Thi young oman, growing to consciousness of self, must find herself in relation to an inheritance of meanings predominantly shaped by her male Other, for whom she can only figure as an object that exists solely in relation to his aspirations and needs.
Her fulfilment as an existent – as well as her fitness in the world- are both defined in instrumental terms, in contex to her capacity to fulfil his need for meaning.
Such can nly be provided by a richer relationship with her world, established intrinsically, through the taproot of her autonomy. “ The eyes of others our prisons; their thoughts our cages, ” Woolf aptly put it, and de Beauvoir concurs: others' gazes determine to a very profound extent the shape of our destinies as women.
She would like to be invisible; it frightens her to become flesh and to show flesh. ” Thus, a growing woman learns that she, as an embodied being, is onl just a locus for meaning-making, but, even more urgently for her survival and flourishing in the world, is an object-for-others.
As she matures, woman is progressively constrained to inhabit her subject-stance only partially, to the extent that meanings gleaned from the Other 's, often alienating perspective afford her indirect access to her self.
She thus finds herself in a rather impossible position, internalizing a tradition of self-alienating representations made of her, which supposedly exhaust her nature, while no being radically alien to this tradition in the innermost truth of her experience, for which she has inherited few clear words that she an make entirely her own, few artistically embodied meanings, and lmost no usable philosophical formulations.
What self can she scrounge up out of such scattered fragments? This dissociation from lived experience and personal meaning-making is a big price to pay for social survival.
he tension created by attempting to inhabit a subject stance only through self-alienating representational tools is only part of the conflict de Beauvoir finds in a ma 's coming-to-consciousness.
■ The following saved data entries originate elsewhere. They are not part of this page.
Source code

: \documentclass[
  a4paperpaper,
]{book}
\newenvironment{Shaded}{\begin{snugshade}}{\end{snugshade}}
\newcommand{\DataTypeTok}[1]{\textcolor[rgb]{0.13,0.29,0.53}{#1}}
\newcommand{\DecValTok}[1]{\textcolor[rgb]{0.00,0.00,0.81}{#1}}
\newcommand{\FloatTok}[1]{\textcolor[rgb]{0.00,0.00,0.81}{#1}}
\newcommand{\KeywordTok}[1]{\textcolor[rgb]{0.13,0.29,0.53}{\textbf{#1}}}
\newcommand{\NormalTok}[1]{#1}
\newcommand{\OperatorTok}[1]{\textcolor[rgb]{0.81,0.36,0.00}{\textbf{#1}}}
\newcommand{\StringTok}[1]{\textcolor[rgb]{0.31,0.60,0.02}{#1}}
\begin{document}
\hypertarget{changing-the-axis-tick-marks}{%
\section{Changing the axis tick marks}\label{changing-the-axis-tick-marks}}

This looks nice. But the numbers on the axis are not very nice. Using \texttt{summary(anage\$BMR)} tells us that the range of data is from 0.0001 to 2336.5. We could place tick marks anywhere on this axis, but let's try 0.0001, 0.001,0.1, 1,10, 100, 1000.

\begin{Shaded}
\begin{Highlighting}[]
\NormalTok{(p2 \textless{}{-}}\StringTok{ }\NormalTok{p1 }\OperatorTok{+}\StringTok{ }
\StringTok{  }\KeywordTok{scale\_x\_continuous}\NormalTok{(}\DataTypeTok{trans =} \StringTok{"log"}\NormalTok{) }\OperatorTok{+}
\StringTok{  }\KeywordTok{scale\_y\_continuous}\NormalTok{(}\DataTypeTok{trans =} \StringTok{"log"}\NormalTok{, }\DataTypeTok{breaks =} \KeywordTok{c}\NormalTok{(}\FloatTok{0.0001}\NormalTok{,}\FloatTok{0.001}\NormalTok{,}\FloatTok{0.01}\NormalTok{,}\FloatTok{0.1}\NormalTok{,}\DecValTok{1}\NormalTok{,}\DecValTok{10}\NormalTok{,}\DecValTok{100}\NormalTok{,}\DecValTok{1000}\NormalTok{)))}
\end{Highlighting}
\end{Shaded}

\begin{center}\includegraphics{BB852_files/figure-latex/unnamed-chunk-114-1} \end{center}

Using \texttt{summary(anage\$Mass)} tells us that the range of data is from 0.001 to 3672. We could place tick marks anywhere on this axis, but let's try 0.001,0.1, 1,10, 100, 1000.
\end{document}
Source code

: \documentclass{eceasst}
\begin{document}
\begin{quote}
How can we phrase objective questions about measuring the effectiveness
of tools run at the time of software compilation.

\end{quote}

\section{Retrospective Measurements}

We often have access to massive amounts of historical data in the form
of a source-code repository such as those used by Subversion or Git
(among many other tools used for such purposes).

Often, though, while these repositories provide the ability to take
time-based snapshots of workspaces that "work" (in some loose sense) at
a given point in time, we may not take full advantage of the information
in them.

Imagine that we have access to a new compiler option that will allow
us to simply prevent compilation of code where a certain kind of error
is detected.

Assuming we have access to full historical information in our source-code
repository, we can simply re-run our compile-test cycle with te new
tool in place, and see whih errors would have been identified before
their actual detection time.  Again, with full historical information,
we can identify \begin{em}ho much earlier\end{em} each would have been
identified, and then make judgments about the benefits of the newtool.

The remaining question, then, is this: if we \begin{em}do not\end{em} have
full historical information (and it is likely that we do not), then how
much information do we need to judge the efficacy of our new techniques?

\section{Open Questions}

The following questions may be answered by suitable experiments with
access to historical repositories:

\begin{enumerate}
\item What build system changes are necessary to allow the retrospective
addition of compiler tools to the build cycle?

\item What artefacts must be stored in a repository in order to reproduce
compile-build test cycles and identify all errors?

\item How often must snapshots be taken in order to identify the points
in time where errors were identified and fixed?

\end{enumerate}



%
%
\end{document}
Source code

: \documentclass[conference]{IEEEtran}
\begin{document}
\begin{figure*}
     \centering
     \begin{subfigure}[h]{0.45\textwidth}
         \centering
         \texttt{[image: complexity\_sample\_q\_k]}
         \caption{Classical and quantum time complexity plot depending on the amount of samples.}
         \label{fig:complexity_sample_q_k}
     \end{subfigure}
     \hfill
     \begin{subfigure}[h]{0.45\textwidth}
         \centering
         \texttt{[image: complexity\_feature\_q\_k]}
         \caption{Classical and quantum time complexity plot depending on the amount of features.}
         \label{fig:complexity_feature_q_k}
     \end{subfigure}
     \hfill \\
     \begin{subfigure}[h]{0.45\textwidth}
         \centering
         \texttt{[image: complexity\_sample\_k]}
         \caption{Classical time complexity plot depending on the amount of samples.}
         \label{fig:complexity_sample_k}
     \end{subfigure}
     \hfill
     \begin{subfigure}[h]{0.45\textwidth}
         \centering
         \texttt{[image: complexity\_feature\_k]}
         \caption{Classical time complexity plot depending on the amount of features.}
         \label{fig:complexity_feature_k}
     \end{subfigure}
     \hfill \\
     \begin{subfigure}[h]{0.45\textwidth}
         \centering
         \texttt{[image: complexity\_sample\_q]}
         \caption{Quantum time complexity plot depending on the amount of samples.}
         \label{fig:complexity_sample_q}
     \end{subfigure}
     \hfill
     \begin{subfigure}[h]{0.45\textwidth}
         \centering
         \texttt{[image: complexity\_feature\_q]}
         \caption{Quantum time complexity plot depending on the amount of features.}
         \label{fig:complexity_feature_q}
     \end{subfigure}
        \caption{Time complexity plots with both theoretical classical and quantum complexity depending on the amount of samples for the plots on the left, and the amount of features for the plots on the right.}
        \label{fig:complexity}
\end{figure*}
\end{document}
Wittgenstein seems to have got it better than de Beauvoir: “ The philosophical I is not he man, not the human body or the human soul of which psychology treats, but the metaphysical subject, the limit- not a part of the world. ” I become a aware of my sexuality only when confronted by another, and shoved back into being just a partial being, one item of the notio of human nature – a woman.
Well, no, as she describes those rare moments in nature when one fully inhabits oneself as a center of meaning-making consciousness, uncircumscribed by any Other 's gaze.
This implies a strange double meaning for her foundational self-recognition as a woman: she is, simultaneously, one part of the sexually dual form human nature manifests, and an autonomous, irreducible unity in her own right.
( ...) Ensnared by nature, the pregnant woman is plant and animal, a stock-pile of colloids, an incubator, an egg; she scares children proud of their young, straight bodies and makes young people titter contemptuously because she is a human being, a conscious and free individual, who has become life 's passive instrument. " Motherhood is just such a time when one 's usual notion of autonomous, individual selfhood is terrifyingly overthrown.
A lot of the wor of " woman " and " man, " she ays, was written over and distorted by a great deal of symbolic mechanisms gone wrong and taking on a life of their own, thereby blocking the spontaneous expression of our true sexual nature.
Her unique historico-philosophical approach to self-knowledge encourages us to appreciate our lives by placing our most intimate personal experience in the terminolog of the broadest perspective attainable at our historic moment.